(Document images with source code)
========
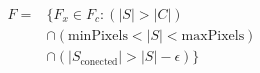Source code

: \begin{equation}
\begin{aligned}
F ={} & \{F_{x} \in  F_{c} : (|S| > |C|) \\
      & \cap (\mathrm{minPixels}  < |S| < \mathrm{maxPixels}) \\
      & \cap (|S_{\mathrm{conected}}| > |S| - \epsilon)\}
\end{aligned}
\end{equation}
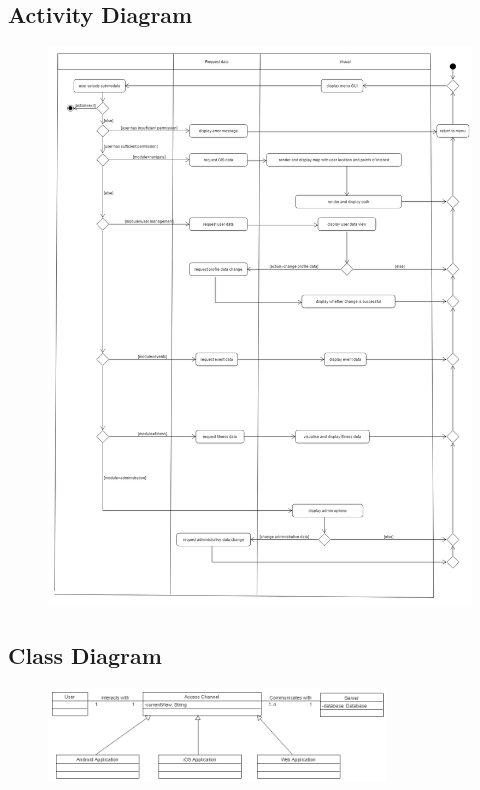 \subsection{Activity Diagram}
\begin{figure}[!htbp]
	\includegraphics[width=\textwidth]{Access_Modules/AcessActivity.png}
\end{figure}

\subsection{Class Diagram}
\begin{figure}[!htbp]
	\includegraphics[width=0.8\textwidth]{Access_Modules/AccessClassDiagramV2.png}
\end{figure}

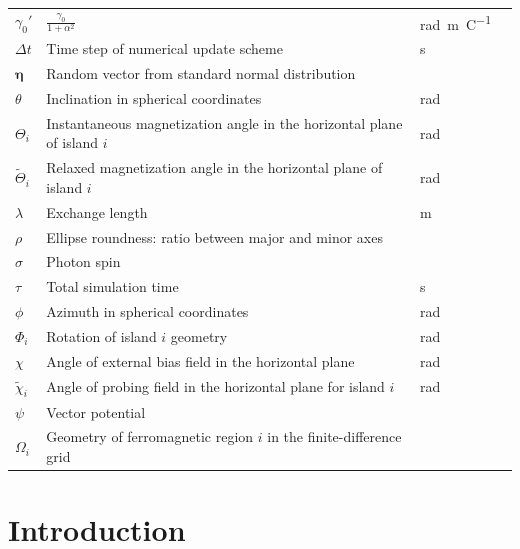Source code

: \documentclass[11pt,a4paper,english,twoside]{article}
\renewcommand{\vec}[1]{\boldsymbol{#1}}
\begin{document}
\begin{longtable}{llll}
$\gamma_0'$ & $\frac{\gamma_0}{1+\alpha^2}$ & \si{\radian\metre\per\coulomb} \\
$\Delta t$ & Time step of numerical update scheme & \si{\second} \\
$\vec{\eta}$ & Random vector from standard normal distribution &  \\
$\theta$ & Inclination in spherical coordinates & \si{\radian} \\
$\Theta_i$ & Instantaneous magnetization angle in the horizontal plane of island $i$ & \si{\radian} \\
$\widetilde{\Theta}_i$ & Relaxed magnetization angle in the horizontal plane of island $i$ & \si{\radian} \\
$\lambda$ & Exchange length & \si{\metre} \\
$\rho$ & Ellipse roundness: ratio between major and minor axes &  \\
$\sigma$ & Photon spin & \si{} \\
$\tau$ & Total simulation time & \si{\second} \\
$\phi$ & Azimuth in spherical coordinates & \si{\radian} \\
$\Phi_i$ & Rotation of island $i$ geometry & \si{\radian} \\
$\chi$ & Angle of external bias field in the horizontal plane & \si{\radian} \\
$\widetilde{\chi}_i$ & Angle of probing field in the horizontal plane for island $i$ & \si{\radian} \\
$\psi$ & Vector potential & \\
$\Omega_i$ & Geometry of ferromagnetic region $i$ in the finite-difference grid & \\
\bottomrule
\end{longtable}



\cleardoublepage
{}
\section{Introduction}
\end{document}
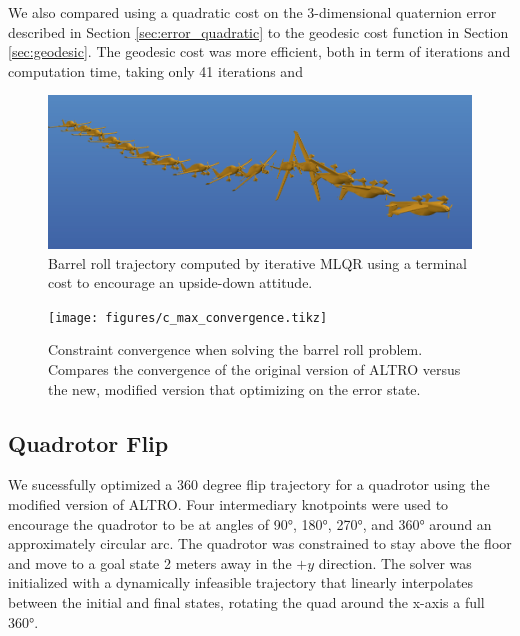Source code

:\documentclass[letterpaper, 10 pt, conference]{ieeeconf}  %
\begin{document}
        We also compared using a quadratic cost on the 3-dimensional quaternion error
        described in Section \ref{sec:error_quadratic} to the geodesic cost function in
        Section \ref{sec:geodesic}. The geodesic cost was more efficient, both in term of 
        iterations and computation time, taking only 41 iterations and 
        
        
        \begin{figure}[h]
            \centering
            \includegraphics[width=\columnwidth]{figures/barrellroll.png}
            \caption{Barrel roll trajectory computed by iterative MLQR using a terminal cost to encourage an upside-down attitude.}
            \label{fig:barrellroll}
        \end{figure}

        \begin{figure}[h]
            \centering
            \texttt{[image: figures/c\_max\_convergence.tikz]}
            \caption{Constraint convergence when solving the barrel roll problem. Compares 
            the convergence of the original version of ALTRO versus the new, modified version
            that optimizing on the error state.}
            \label{fig:c_max_convergence}
        \end{figure}

    \subsection{Quadrotor Flip}
        We sucessfully optimized a 360 degree flip trajectory for a quadrotor using the 
        modified version of ALTRO.
	    Four intermediary knotpoints were used to encourage the quadrotor to be at angles
        of \ang{90}, \ang{180}, \ang{270}, and \ang{360} around an approximately circular arc.
        The quadrotor was constrained
	    to stay above the floor and move to a goal state 2 meters away in the $+y$
	    direction. The solver was initialized with a dynamically infeasible trajectory
	    that linearly interpolates between the initial and final states, rotating the
        quad around the x-axis a full \ang{360}.
\end{document}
========
To do:
Please repeat the data above exactly as it appears, pictures excluded.

Answer section:
Source code

: \begin{equation}
\begin{aligned}
F ={} & \{F_{x} \in  F_{c} : (|S| > |C|) \\
      & \cap (\mathrm{minPixels}  < |S| < \mathrm{maxPixels}) \\
      & \cap (|S_{\mathrm{conected}}| > |S| - \epsilon)\}
\end{aligned}
\end{equation}
 \subsection{Activity Diagram}
\begin{figure}[!htbp]
	\includegraphics[width=\textwidth]{Access_Modules/AcessActivity.png}
\end{figure}

\subsection{Class Diagram}
\begin{figure}[!htbp]
	\includegraphics[width=0.8\textwidth]{Access_Modules/AccessClassDiagramV2.png}
\end{figure}

Source code

: \documentclass[11pt,a4paper,english,twoside]{article}
\renewcommand{\vec}[1]{\boldsymbol{#1}}
\begin{document}
\begin{longtable}{llll}
$\gamma_0'$ & $\frac{\gamma_0}{1+\alpha^2}$ & \si{\radian\metre\per\coulomb} \\
$\Delta t$ & Time step of numerical update scheme & \si{\second} \\
$\vec{\eta}$ & Random vector from standard normal distribution &  \\
$\theta$ & Inclination in spherical coordinates & \si{\radian} \\
$\Theta_i$ & Instantaneous magnetization angle in the horizontal plane of island $i$ & \si{\radian} \\
$\widetilde{\Theta}_i$ & Relaxed magnetization angle in the horizontal plane of island $i$ & \si{\radian} \\
$\lambda$ & Exchange length & \si{\metre} \\
$\rho$ & Ellipse roundness: ratio between major and minor axes &  \\
$\sigma$ & Photon spin & \si{} \\
$\tau$ & Total simulation time & \si{\second} \\
$\phi$ & Azimuth in spherical coordinates & \si{\radian} \\
$\Phi_i$ & Rotation of island $i$ geometry & \si{\radian} \\
$\chi$ & Angle of external bias field in the horizontal plane & \si{\radian} \\
$\widetilde{\chi}_i$ & Angle of probing field in the horizontal plane for island $i$ & \si{\radian} \\
$\psi$ & Vector potential & \\
$\Omega_i$ & Geometry of ferromagnetic region $i$ in the finite-difference grid & \\
\bottomrule
\end{longtable}



\cleardoublepage
{}
\section{Introduction}
\end{document}
Source code

:\documentclass[letterpaper, 10 pt, conference]{ieeeconf}  %
\begin{document}
        We also compared using a quadratic cost on the 3-dimensional quaternion error
        described in Section \ref{sec:error_quadratic} to the geodesic cost function in
        Section \ref{sec:geodesic}. The geodesic cost was more efficient, both in term of 
        iterations and computation time, taking only 41 iterations and 
        
        
        \begin{figure}[h]
            \centering
            \includegraphics[width=\columnwidth]{figures/barrellroll.png}
            \caption{Barrel roll trajectory computed by iterative MLQR using a terminal cost to encourage an upside-down attitude.}
            \label{fig:barrellroll}
        \end{figure}

        \begin{figure}[h]
            \centering
            \texttt{[image: figures/c\_max\_convergence.tikz]}
            \caption{Constraint convergence when solving the barrel roll problem. Compares 
            the convergence of the original version of ALTRO versus the new, modified version
            that optimizing on the error state.}
            \label{fig:c_max_convergence}
        \end{figure}

    \subsection{Quadrotor Flip}
        We sucessfully optimized a 360 degree flip trajectory for a quadrotor using the 
        modified version of ALTRO.
	    Four intermediary knotpoints were used to encourage the quadrotor to be at angles
        of \ang{90}, \ang{180}, \ang{270}, and \ang{360} around an approximately circular arc.
        The quadrotor was constrained
	    to stay above the floor and move to a goal state 2 meters away in the $+y$
	    direction. The solver was initialized with a dynamically infeasible trajectory
	    that linearly interpolates between the initial and final states, rotating the
        quad around the x-axis a full \ang{360}.
\end{document}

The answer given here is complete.